| Work item |
Only lines holding "BTNodeStack" are wanted; copy each of them from the records below.

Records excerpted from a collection
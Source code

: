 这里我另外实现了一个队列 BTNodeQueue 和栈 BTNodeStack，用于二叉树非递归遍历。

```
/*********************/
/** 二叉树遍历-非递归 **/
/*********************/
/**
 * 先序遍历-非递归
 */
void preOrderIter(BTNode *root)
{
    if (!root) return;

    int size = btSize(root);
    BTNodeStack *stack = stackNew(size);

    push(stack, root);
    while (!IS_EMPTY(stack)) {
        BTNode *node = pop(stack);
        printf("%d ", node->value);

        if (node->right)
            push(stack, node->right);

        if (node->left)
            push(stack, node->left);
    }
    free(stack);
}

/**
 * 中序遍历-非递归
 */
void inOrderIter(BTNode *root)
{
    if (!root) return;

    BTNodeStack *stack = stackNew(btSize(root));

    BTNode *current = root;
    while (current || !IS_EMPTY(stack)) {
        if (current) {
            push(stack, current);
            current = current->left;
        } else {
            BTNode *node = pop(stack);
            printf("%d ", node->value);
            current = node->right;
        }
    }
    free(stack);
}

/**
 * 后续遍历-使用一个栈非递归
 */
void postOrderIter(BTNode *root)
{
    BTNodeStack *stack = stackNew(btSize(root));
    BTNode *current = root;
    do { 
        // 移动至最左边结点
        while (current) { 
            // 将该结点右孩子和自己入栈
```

| Solved exercise |
: 这里我另外实现了一个队列 BTNodeQueue 和栈 BTNodeStack，用于二叉树非递归遍历。
    BTNodeStack *stack = stackNew(size);
    BTNodeStack *stack = stackNew(btSize(root));
    BTNodeStack *stack = stackNew(btSize(root));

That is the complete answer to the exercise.